Re: Atomic non-durable file write API

Nick Piggin <npiggin@xxxxxxxxx> · Mon, 27 Dec 2010 03:43:00 +1100

On Mon, Dec 27, 2010 at 2:08 AM, Olaf van der Spek <olafvdspek@xxxxxxxxx> wrote:
> On Sat, Dec 25, 2010 at 6:25 PM, Nick Piggin <npiggin@xxxxxxxxx> wrote:
>>> No, not arbitrary writes. It's about complete file writes.
>>
>> You still haven't defined exactly what you want.
>
> Do you not understand what is meant by a complete file write?

It is not a rigourous definition. What I understand it to mean may be
different than what you understand it to mean. Particularly when you
consider what the actual API should look like and interact with the rest
of the apis.

>>> Atomic semantics are not (that) complex.
>>
>> That is something to be argued over patches. What is not in question
>> is that an atomic API is more complex than none :)
>
> That's implementation complexity, not concept/semantics complexity.

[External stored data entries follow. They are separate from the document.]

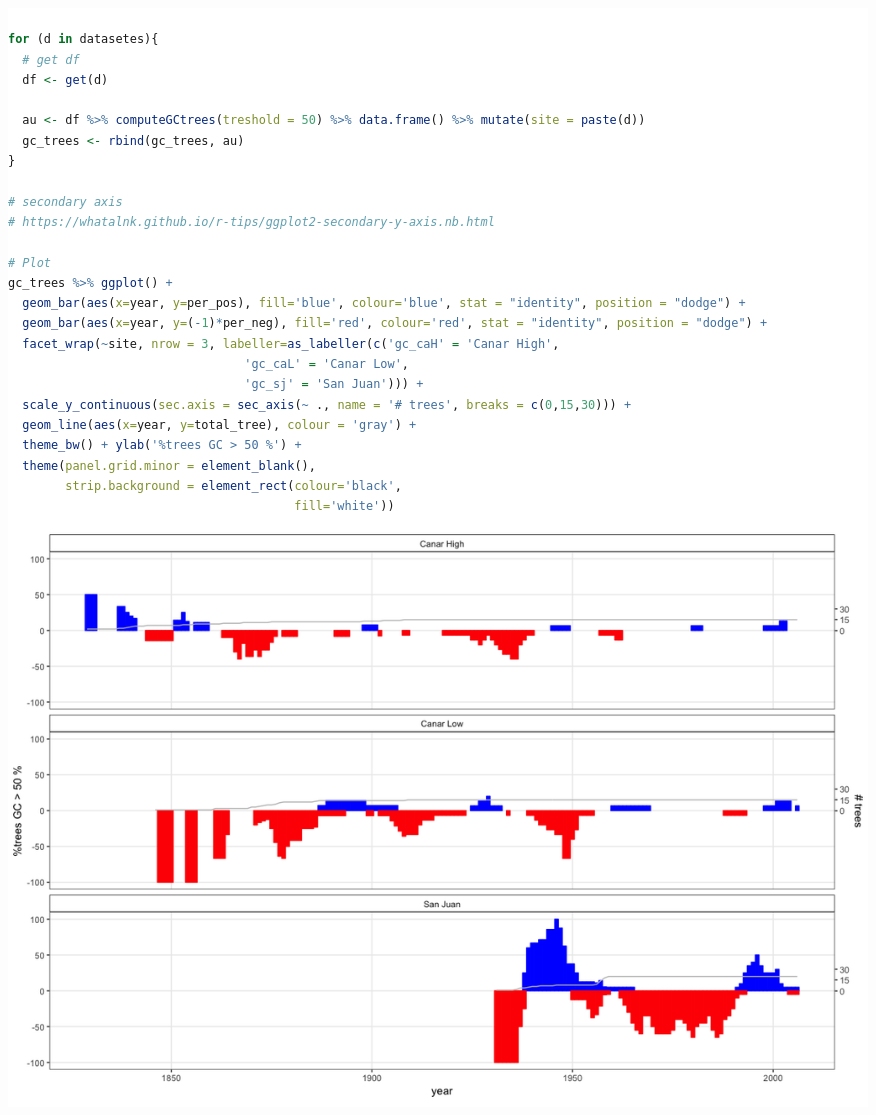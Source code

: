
 ``` r

for (d in datasetes){ 
  # get df
  df <- get(d)
  
  au <- df %>% computeGCtrees(treshold = 50) %>% data.frame() %>% mutate(site = paste(d))
  gc_trees <- rbind(gc_trees, au)
} 

# secondary axis
# https://whatalnk.github.io/r-tips/ggplot2-secondary-y-axis.nb.html

# Plot 
gc_trees %>% ggplot() +
  geom_bar(aes(x=year, y=per_pos), fill='blue', colour='blue', stat = "identity", position = "dodge") + 
  geom_bar(aes(x=year, y=(-1)*per_neg), fill='red', colour='red', stat = "identity", position = "dodge") +
  facet_wrap(~site, nrow = 3, labeller=as_labeller(c('gc_caH' = 'Canar High', 
                                 'gc_caL' = 'Canar Low',
                                 'gc_sj' = 'San Juan'))) + 
  scale_y_continuous(sec.axis = sec_axis(~ ., name = '# trees', breaks = c(0,15,30))) +
  geom_line(aes(x=year, y=total_tree), colour = 'gray') + 
  theme_bw() + ylab('%trees GC > 50 %') +
  theme(panel.grid.minor = element_blank(), 
        strip.background = element_rect(colour='black', 
                                        fill='white')) 
```

![](analysis_disturbance_chronos_files/figure-markdown_github/unnamed-chunk-15-1.png)
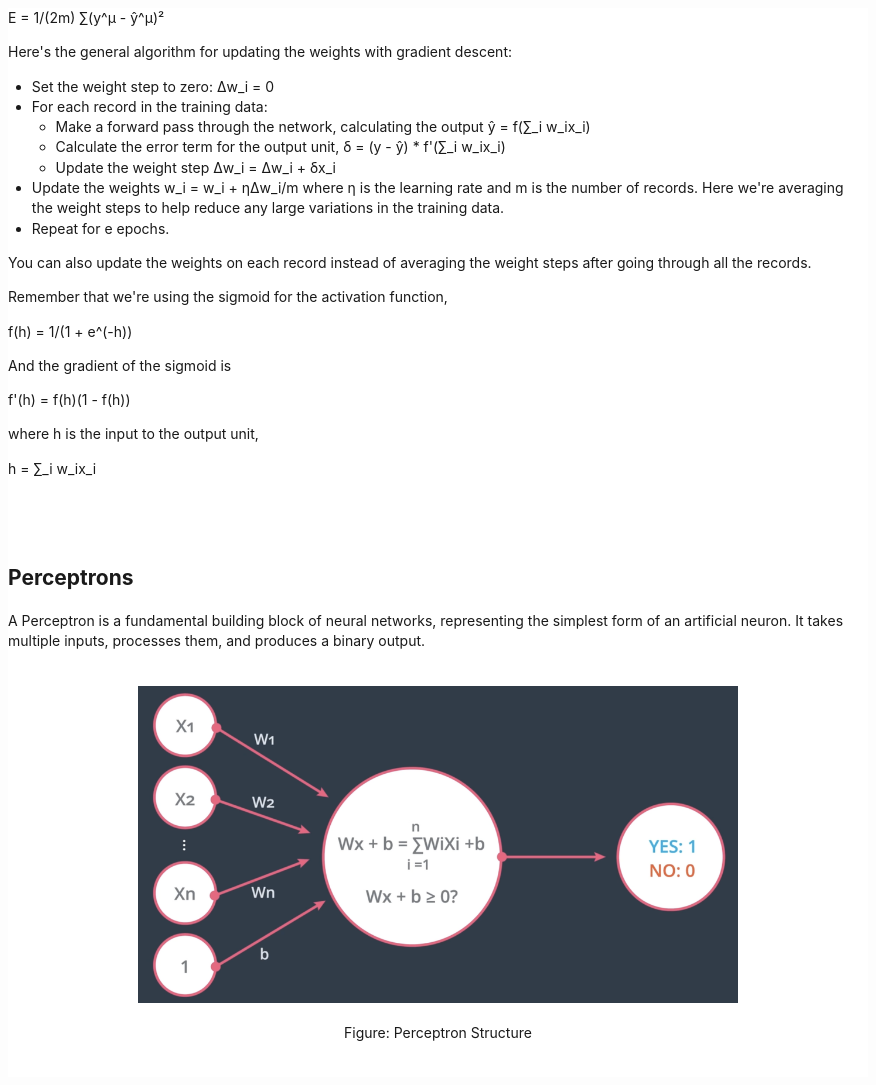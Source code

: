 E = 1/(2m) ∑(y^μ - ŷ^μ)²

Here's the general algorithm for updating the weights with gradient descent:

- Set the weight step to zero: Δw_i = 0
- For each record in the training data:
    - Make a forward pass through the network, calculating the output ŷ = f(∑_i w_ix_i)
    - Calculate the error term for the output unit, δ = (y - ŷ) \* f'(∑_i w_ix_i)
    - Update the weight step Δw_i = Δw_i + δx_i
- Update the weights w_i = w_i + ηΔw_i/m where η is the learning rate and m is the number of records. Here we're
  averaging the weight steps to help reduce any large variations in the training data.
- Repeat for e epochs.

You can also update the weights on each record instead of averaging the weight steps after going through all the
records.

Remember that we're using the sigmoid for the activation function,

f(h) = 1/(1 + e^(-h))

And the gradient of the sigmoid is

f'(h) = f(h)(1 - f(h))

where h is the input to the output unit,

h = ∑_i w_ix_i

<br>
<br>

## Perceptrons

A Perceptron is a fundamental building block of neural networks, representing the simplest form of an artificial neuron.
It takes multiple inputs, processes them, and produces a binary output.

<br>
<div align="center">
   <img src="images/perceptrons.png" width="600" height=auto/>
   <p>Figure: Perceptron Structure</p>
</div>
<br>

It is both. "atomic complete file write" is not sufficient at all.

>>> Like I said before, it's not about DB-like functionality but about
>>> complete file writes/updates. For example, I've got a file in an
>>> editor and I want to save it.
>>
>> I don't understand your example, because in that case you surely
>> want durability.
>
> Hmm, true, bad example, although it depends on editor/user.
> Let's take archive extraction instead.

OK, so please show how it helps.

If it is a multi-file/dir archive, then you could equally well come back in
an inconsistent state after crashing with some files extracted and
some not, without atomic-write-multiple-files-and-directories API.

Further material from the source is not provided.